* What is needed
Here are some records; copy every line that holds the word "Outgoing".

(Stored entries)
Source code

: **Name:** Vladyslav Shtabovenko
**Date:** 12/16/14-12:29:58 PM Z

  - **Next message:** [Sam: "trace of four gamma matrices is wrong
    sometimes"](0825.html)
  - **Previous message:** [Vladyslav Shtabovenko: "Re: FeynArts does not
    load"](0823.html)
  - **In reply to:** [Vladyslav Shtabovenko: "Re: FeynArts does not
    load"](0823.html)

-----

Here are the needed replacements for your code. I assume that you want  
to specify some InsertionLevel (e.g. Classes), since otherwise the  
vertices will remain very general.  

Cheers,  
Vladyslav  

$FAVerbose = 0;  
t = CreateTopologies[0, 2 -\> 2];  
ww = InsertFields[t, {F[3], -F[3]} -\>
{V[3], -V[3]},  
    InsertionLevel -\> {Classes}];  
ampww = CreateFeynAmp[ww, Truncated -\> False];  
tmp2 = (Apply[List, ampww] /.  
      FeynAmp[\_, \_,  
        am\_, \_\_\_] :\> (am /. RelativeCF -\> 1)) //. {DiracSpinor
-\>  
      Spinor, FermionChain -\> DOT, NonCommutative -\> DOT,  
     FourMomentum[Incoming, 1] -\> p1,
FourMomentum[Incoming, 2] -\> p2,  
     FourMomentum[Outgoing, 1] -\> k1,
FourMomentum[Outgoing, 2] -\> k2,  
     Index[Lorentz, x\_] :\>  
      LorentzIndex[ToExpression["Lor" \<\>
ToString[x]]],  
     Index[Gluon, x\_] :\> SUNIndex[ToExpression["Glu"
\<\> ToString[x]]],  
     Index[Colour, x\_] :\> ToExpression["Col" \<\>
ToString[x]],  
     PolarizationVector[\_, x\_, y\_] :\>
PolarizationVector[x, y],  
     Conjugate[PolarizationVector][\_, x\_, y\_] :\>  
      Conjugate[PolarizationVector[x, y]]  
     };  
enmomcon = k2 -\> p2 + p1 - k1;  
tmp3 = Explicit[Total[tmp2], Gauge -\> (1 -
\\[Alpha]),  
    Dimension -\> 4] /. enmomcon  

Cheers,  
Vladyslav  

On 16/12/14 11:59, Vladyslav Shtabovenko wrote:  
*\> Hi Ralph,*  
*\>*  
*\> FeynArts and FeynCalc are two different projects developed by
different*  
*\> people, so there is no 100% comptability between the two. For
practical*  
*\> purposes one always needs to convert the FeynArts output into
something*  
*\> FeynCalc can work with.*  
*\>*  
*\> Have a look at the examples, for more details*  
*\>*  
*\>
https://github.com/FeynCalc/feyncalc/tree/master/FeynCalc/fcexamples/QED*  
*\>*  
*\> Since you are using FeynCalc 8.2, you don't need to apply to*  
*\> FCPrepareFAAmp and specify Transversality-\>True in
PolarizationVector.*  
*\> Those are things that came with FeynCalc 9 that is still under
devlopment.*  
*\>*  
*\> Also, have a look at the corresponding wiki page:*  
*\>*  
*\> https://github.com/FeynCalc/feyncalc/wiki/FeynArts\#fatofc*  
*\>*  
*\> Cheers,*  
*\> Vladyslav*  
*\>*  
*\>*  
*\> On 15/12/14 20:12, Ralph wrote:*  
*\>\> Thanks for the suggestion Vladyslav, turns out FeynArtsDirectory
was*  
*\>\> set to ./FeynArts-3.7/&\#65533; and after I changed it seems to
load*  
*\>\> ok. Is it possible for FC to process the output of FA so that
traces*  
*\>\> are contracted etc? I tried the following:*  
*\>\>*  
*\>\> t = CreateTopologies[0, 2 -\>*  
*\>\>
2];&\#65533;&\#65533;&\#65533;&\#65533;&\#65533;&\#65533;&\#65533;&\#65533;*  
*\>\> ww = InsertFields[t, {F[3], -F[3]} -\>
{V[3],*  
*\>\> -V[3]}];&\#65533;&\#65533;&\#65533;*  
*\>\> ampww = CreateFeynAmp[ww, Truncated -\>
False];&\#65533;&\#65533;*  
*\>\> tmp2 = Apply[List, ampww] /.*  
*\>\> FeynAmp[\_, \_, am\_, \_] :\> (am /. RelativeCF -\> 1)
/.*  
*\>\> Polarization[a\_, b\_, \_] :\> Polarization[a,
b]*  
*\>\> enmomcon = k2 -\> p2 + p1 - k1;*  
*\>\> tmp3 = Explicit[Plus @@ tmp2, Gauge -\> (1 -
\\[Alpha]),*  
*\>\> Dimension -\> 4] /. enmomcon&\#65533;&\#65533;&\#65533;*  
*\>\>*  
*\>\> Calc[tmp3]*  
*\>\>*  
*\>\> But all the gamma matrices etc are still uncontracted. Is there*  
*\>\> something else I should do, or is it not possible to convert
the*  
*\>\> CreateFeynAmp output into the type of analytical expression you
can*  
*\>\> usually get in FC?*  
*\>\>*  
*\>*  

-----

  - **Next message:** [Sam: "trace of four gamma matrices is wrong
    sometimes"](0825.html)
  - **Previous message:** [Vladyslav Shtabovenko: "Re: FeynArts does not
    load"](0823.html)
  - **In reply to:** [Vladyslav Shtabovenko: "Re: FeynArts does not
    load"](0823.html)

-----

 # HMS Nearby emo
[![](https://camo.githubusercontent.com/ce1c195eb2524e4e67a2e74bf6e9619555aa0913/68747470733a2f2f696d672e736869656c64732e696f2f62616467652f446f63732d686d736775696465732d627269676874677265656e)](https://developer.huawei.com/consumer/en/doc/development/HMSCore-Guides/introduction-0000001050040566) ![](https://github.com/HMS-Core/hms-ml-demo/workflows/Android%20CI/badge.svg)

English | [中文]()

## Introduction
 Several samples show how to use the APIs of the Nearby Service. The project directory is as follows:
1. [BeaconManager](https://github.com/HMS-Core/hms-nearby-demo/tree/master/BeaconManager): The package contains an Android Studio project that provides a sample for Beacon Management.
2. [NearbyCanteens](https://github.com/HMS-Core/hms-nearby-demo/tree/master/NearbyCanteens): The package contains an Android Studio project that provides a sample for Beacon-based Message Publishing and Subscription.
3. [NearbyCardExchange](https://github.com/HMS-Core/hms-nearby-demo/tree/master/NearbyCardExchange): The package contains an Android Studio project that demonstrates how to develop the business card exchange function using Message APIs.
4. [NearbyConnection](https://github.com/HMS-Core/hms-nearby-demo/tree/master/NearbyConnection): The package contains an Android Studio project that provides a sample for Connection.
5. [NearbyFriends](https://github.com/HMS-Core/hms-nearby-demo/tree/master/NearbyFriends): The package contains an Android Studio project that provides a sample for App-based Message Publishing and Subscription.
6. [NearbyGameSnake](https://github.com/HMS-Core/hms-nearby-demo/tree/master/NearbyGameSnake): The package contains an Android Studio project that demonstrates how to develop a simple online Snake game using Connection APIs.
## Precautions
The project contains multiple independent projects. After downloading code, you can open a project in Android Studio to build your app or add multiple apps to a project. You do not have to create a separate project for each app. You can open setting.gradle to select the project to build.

* Exercise result
     FourMomentum[Outgoing, 1] -\> k1,
FourMomentum[Outgoing, 2] -\> k2,  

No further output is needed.